В кругах пониже правительственных, среди секретарей обкомов, в среде министерской и партийной бюрократии, вероятно, есть люди, которые поверили газетным сообщениям о возможности выхода ЧССР из социалистической системы и о реальной опасности «контрреволюции» в Чехословакии. Но в основном на всех ступенях правительственного аппарата преобладают чувства, охватившие всю касту: недовольство, вплоть до возмущения, стремлением к демократии и личной свободе, опасения, вплоть до страха, что ослабление диктаторского режима, особенно отмена цензуры, подрывает позиции и власть аппарата, создает угрозу его привилегиям. Мне рассказывал человек, проведший дни кризиса в редакции «Правды», что он был поражен тем, с какой откровенной злобой там говорили о необходимости подавить танками «антисоциалистические силы» в ЧССР. Мне рассказал и собеседник замминистра промышленного министерства, что тот в частной беседе высказывался за применение танков против Чехословакии. Как заметил один ответственный работник Совета Министров, рассуждения о необходимости применить танки считаются «в верхах» признаком «партийного подхода» к событиям.
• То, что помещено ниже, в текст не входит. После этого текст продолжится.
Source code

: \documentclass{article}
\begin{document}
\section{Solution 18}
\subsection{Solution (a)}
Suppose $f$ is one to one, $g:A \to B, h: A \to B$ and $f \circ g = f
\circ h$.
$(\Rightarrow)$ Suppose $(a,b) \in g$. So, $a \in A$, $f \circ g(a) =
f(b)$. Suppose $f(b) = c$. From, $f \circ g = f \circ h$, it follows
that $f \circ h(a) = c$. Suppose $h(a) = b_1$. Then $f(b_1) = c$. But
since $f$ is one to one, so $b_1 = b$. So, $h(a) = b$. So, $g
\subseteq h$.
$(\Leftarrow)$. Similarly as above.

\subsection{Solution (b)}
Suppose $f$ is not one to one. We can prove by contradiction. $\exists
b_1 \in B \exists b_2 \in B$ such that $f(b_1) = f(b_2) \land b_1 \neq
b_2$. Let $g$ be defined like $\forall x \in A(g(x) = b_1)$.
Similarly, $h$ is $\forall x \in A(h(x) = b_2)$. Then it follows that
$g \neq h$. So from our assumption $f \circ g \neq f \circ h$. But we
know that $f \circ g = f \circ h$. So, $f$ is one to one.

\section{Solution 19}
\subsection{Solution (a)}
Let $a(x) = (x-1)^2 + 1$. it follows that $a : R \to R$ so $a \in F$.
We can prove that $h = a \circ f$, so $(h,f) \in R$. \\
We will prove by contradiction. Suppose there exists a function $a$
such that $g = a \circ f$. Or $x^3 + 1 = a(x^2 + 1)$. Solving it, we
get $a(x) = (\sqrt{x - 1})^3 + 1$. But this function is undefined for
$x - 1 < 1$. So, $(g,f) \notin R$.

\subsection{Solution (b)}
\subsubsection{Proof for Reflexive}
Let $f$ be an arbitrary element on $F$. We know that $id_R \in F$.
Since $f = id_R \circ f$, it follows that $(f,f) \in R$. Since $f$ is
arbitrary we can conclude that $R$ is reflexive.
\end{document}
Надо раз и навсегда отдать себе отчет в том, что готовность пойти на изоляцию от [международного] рабочего движения, подготовка военной авантюры, игра с возможностью европейского пожара — все это в основном обусловлено стремлением сохранить внутриполитический режим, привилегированное положение бюрократической касты.
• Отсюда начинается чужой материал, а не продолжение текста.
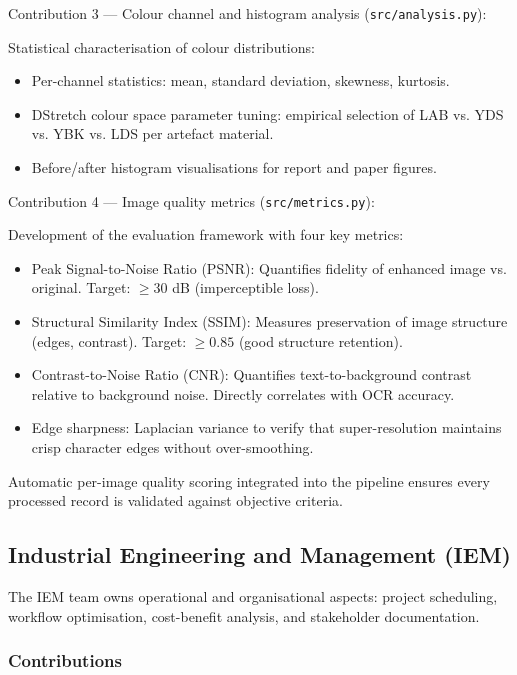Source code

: Contribution 3 — Colour channel and histogram analysis (\texttt{src/analysis.py}):

Statistical characterisation of colour distributions:
\begin{itemize}
	\item Per-channel statistics: mean, standard deviation, skewness, kurtosis.
	\item DStretch colour space parameter tuning: empirical selection of LAB vs. YDS vs. YBK vs. LDS per artefact material.
	\item Before/after histogram visualisations for report and paper figures.
\end{itemize}

Contribution 4 — Image quality metrics (\texttt{src/metrics.py}):

Development of the evaluation framework with four key metrics:

\begin{itemize}
	\item Peak Signal-to-Noise Ratio (PSNR): Quantifies fidelity of enhanced image vs. original. Target: $\geq 30$ dB (imperceptible loss).
	
	\item Structural Similarity Index (SSIM): Measures preservation of image structure (edges, contrast). Target: $\geq 0.85$ (good structure retention).
	
	\item Contrast-to-Noise Ratio (CNR): Quantifies text-to-background contrast relative to background noise. Directly correlates with OCR accuracy.
	
	\item Edge sharpness: Laplacian variance to verify that super-resolution maintains crisp character edges without over-smoothing.
\end{itemize}

Automatic per-image quality scoring integrated into the pipeline ensures every processed record is validated against objective criteria.

\subsection{Industrial Engineering and Management (IEM)}

The IEM team owns operational and organisational aspects: project scheduling, workflow optimisation, cost-benefit analysis, and stakeholder documentation.

\subsubsection{Contributions}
Наряду с этим играют роль опасения перед перспективой сепаратизма в самом Советском Союзе и страх перед возможностью внутриполитических беспорядков.
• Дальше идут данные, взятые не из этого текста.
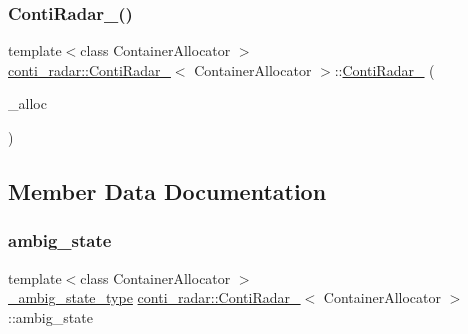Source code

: \subsubsection{\texorpdfstring{Conti\+Radar\+\_\+()}{ContiRadar\_()}\hspace{0.1cm}{\footnotesize\ttfamily [2/2]}}
{\footnotesize\ttfamily template$<$class Container\+Allocator $>$ \\
\hyperlink{structconti__radar_1_1ContiRadar__}{conti\+\_\+radar\+::\+Conti\+Radar\+\_\+}$<$ Container\+Allocator $>$\+::\hyperlink{structconti__radar_1_1ContiRadar__}{Conti\+Radar\+\_\+} (\begin{DoxyParamCaption}\item[{const Container\+Allocator \&}]{\+\_\+alloc }\end{DoxyParamCaption})\hspace{0.3cm}{\ttfamily [inline]}}



\subsection{Member Data Documentation}
\mbox{\label{structconti__radar_1_1ContiRadar___a0ffefdeb29b98362f221ac2d787265eb}} 
\subsubsection{\texorpdfstring{ambig\+\_\+state}{ambig\_state}}
{\footnotesize\ttfamily template$<$class Container\+Allocator $>$ \\
\hyperlink{structconti__radar_1_1ContiRadar___a193834825a012bc4ef64220db985d2eb}{\+\_\+ambig\+\_\+state\+\_\+type} \hyperlink{structconti__radar_1_1ContiRadar__}{conti\+\_\+radar\+::\+Conti\+Radar\+\_\+}$<$ Container\+Allocator $>$\+::ambig\+\_\+state}

\mbox{\label{structconti__radar_1_1ContiRadar___aa218a3655575785cf14052b9f41eb53e}}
…Отныне мы будем снимать шапки, проходя мимо Лобного места на Красной площади.
Вторая половина августа была столь горестной и волнующей, что невозможно было делать записи в дневнике…
Сопоставляя сведения о планах вооруженного вмешательства и о подготовленном ультиматуме с тем, что фактически произошло, констатирую, что планы и график интервенции, совершенной во второй половине августа, были полностью разработаны в июле (если не ранее), и их предполагали реализовать в конце июля. Выражаясь юридически: имеются налицо отягчающие обстоятельства — убийство с заранее обдуманными намерениями.
Реакция коммунистических партий Югославии, Румынии и народа Чехословакии была такой, какую можно было предвидеть. Вместе с тем цинизм и самоуправство интервентов, пожалуй, превзошли ожидания. То, что дело не дошло до обстрела городов и подавления народных выступлений танками, объясняется не великодушием интервентов, а тем, что чехи и словаки избрали и сумели осуществить довольно эффективное пассивное сопротивление. Это, может быть, главная «новинка» в произошедших событиях. Этим пассивным сопротивлением народа и личным мужеством чешских руководителей — всем этим и объясняю то, что оккупантам, по крайней мере сейчас, пришлось примериться с пребыванием у власти прежнего руководства и даже ошельмованного 22 августа так называемого правооппортунистического меньшинства во главе с Дубчеком.